:: DATA PROVIDED

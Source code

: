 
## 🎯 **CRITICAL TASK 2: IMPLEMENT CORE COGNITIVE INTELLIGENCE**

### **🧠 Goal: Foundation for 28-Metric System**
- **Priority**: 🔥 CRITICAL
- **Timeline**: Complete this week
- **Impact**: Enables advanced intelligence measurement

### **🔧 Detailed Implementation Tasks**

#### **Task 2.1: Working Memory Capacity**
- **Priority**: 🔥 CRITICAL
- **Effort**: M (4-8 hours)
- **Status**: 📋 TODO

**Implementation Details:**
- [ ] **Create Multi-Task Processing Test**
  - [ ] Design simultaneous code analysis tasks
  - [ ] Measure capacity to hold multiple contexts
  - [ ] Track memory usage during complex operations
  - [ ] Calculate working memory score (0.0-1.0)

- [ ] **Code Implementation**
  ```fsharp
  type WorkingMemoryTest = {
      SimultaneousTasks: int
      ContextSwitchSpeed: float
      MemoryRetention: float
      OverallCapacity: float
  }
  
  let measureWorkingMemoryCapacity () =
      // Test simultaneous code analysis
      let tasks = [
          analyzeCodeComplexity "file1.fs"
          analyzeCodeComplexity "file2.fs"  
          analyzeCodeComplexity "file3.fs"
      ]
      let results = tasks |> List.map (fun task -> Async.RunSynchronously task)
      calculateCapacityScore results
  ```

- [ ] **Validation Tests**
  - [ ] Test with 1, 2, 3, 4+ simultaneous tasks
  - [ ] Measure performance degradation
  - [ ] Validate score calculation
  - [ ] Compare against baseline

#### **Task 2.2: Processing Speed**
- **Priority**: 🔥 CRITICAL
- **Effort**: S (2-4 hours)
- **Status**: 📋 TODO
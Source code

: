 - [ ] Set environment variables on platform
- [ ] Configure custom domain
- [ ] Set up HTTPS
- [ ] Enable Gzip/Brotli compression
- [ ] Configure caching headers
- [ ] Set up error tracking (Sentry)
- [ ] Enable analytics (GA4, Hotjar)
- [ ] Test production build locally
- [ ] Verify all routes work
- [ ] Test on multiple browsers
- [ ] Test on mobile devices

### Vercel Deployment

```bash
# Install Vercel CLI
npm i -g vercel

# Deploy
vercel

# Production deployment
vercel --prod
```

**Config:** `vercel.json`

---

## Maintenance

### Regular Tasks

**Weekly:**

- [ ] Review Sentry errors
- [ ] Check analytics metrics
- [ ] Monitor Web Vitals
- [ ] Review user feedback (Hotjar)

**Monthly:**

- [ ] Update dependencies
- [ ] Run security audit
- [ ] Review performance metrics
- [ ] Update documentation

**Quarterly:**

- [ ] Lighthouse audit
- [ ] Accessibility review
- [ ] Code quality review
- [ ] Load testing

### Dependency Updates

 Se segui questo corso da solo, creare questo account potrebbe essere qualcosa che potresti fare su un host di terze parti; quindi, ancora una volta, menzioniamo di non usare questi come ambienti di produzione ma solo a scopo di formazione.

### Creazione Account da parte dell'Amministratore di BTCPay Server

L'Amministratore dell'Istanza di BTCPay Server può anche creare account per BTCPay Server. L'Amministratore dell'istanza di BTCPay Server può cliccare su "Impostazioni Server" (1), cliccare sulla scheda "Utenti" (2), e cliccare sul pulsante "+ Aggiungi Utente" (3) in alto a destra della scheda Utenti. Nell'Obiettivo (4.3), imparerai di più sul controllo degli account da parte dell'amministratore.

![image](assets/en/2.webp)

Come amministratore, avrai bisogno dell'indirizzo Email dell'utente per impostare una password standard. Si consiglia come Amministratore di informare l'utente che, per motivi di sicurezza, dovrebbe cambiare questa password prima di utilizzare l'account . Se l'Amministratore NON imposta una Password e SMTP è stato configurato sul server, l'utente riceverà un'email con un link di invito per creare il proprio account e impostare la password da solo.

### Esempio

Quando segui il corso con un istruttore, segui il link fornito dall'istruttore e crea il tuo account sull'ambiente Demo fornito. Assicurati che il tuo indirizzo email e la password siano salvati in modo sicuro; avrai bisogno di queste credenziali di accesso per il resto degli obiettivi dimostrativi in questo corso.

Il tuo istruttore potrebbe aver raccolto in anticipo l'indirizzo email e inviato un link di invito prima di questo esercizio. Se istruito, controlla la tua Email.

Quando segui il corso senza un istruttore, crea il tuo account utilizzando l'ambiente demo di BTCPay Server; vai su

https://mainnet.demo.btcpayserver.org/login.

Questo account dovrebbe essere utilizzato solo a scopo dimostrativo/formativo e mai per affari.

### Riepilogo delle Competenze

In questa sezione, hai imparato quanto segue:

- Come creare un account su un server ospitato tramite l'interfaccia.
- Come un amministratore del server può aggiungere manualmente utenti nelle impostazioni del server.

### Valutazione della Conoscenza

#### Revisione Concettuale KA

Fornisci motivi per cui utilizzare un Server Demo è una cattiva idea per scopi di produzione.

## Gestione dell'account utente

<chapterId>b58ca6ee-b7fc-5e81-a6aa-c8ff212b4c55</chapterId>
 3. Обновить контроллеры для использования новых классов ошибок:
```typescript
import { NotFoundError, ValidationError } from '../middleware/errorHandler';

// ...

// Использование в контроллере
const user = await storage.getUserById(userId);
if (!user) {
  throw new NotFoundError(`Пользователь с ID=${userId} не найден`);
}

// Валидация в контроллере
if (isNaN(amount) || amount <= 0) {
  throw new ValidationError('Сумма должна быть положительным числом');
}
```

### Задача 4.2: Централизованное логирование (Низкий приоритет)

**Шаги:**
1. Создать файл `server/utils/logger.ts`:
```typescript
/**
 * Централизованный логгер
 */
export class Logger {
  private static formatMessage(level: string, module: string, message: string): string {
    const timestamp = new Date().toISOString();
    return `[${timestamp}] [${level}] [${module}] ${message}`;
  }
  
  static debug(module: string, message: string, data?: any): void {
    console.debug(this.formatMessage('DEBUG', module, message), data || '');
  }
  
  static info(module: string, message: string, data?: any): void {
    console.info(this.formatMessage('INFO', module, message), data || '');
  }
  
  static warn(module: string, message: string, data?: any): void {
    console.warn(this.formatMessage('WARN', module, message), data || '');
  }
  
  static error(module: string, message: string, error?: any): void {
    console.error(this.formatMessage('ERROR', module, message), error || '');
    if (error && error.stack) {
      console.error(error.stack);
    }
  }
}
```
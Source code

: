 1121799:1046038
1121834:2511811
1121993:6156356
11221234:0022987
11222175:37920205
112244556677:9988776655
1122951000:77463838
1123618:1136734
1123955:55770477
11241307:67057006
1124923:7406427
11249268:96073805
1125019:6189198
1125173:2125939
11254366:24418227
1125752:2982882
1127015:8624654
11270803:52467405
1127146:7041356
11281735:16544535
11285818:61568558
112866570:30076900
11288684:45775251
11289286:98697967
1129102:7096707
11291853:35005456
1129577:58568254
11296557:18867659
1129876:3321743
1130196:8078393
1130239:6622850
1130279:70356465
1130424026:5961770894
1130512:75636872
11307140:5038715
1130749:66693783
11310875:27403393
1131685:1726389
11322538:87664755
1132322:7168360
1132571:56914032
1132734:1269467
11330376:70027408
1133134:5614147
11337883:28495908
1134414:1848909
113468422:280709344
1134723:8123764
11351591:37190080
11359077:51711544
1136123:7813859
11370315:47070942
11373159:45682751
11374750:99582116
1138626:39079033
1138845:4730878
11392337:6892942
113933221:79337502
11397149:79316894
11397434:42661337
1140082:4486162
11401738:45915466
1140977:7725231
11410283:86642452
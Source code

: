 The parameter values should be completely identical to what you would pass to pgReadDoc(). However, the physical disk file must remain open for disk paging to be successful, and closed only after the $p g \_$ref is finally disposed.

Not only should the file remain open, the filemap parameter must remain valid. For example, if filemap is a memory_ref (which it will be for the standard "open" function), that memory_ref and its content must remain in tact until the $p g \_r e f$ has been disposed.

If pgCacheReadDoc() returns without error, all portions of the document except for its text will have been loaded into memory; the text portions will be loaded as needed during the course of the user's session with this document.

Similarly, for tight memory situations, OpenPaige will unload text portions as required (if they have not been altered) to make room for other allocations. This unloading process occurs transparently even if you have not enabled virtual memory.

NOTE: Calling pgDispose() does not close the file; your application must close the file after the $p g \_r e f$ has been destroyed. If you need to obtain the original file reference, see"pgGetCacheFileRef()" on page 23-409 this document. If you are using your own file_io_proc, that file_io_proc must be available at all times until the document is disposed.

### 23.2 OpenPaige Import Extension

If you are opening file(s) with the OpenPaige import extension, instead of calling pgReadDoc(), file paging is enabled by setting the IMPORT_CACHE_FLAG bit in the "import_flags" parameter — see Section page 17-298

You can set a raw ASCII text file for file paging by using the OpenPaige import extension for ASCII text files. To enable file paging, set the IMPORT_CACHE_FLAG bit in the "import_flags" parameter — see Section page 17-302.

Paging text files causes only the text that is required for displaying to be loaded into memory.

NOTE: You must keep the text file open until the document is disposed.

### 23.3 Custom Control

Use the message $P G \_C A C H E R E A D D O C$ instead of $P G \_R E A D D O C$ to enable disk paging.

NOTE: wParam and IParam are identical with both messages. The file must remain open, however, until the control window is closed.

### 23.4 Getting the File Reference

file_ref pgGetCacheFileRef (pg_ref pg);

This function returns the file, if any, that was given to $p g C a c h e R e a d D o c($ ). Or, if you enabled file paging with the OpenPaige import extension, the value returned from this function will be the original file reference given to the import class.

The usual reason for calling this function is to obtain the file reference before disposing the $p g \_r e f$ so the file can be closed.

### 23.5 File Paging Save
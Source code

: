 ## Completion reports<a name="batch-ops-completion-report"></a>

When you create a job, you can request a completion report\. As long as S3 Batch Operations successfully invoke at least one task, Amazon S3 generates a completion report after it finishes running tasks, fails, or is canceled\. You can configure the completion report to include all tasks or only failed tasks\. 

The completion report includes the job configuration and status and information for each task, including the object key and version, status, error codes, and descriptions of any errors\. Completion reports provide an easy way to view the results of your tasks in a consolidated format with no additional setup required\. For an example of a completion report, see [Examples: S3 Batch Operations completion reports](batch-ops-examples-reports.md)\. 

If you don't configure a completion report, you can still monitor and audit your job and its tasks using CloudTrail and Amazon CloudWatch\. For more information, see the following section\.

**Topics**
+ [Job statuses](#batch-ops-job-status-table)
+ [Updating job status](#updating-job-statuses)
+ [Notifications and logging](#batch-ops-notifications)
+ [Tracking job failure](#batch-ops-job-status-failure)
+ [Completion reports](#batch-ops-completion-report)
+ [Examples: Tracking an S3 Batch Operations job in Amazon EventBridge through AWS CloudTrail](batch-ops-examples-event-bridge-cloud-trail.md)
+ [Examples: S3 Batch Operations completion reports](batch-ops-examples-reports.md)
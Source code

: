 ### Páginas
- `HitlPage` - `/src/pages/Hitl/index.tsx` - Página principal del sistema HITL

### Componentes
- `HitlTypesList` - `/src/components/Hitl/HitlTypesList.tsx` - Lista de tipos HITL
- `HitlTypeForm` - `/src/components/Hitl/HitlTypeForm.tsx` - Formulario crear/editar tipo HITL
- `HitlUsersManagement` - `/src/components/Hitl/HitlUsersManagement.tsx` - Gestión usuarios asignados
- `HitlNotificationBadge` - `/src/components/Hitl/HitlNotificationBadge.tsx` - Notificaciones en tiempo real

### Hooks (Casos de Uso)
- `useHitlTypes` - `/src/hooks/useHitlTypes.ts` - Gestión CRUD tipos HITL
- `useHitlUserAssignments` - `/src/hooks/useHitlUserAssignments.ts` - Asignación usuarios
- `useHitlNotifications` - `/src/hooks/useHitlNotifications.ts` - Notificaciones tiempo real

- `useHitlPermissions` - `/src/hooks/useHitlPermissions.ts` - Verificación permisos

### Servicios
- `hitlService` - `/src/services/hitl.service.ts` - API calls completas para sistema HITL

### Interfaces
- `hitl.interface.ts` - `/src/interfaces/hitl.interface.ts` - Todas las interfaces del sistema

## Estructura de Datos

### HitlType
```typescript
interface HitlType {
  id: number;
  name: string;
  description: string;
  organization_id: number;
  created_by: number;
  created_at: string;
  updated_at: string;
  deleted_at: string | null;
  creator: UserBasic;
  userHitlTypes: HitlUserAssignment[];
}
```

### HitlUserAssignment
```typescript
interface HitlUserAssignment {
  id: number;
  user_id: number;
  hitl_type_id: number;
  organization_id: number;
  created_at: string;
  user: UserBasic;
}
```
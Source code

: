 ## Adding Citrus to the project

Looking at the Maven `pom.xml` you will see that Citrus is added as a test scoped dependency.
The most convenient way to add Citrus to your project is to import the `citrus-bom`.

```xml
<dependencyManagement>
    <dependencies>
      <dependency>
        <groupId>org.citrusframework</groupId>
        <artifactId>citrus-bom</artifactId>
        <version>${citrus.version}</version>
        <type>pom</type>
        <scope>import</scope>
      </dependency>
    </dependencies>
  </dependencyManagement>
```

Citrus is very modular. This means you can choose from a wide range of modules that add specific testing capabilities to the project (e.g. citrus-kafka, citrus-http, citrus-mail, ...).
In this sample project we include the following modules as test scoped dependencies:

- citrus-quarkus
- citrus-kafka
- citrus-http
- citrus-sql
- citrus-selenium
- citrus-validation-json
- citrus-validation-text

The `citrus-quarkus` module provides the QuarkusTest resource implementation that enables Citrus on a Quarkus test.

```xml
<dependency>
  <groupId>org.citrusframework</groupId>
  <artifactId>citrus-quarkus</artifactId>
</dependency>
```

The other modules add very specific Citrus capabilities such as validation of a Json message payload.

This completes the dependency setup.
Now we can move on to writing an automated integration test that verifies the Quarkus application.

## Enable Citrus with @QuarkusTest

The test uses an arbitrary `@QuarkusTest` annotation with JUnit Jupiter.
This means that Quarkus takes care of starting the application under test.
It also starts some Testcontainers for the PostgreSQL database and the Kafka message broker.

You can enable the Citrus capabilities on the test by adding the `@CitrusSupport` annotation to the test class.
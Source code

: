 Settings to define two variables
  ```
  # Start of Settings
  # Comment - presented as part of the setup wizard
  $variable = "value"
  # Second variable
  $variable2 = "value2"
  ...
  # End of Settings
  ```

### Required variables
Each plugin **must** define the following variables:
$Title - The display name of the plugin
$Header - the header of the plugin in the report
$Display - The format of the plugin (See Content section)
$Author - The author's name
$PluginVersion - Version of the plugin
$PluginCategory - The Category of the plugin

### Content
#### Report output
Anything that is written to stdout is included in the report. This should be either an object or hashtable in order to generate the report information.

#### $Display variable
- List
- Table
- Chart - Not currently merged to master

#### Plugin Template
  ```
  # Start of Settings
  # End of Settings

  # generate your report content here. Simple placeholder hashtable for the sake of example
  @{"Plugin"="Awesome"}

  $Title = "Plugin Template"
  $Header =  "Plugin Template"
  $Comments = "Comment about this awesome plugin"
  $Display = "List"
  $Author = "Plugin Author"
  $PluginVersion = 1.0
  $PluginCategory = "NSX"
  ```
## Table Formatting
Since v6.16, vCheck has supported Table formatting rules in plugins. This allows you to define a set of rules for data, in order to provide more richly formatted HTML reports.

::::

◆ AIM OF THE EXERCISE ◆
Return all lines from the entries that contain the string "parameter".

◆ EXERCISE SOLUTION ◆
: The parameter values should be completely identical to what you would pass to pgReadDoc(). However, the physical disk file must remain open for disk paging to be successful, and closed only after the $p g \_$ref is finally disposed.
Not only should the file remain open, the filemap parameter must remain valid. For example, if filemap is a memory_ref (which it will be for the standard "open" function), that memory_ref and its content must remain in tact until the $p g \_r e f$ has been disposed.
If you are opening file(s) with the OpenPaige import extension, instead of calling pgReadDoc(), file paging is enabled by setting the IMPORT_CACHE_FLAG bit in the "import_flags" parameter — see Section page 17-298
You can set a raw ASCII text file for file paging by using the OpenPaige import extension for ASCII text files. To enable file paging, set the IMPORT_CACHE_FLAG bit in the "import_flags" parameter — see Section page 17-302.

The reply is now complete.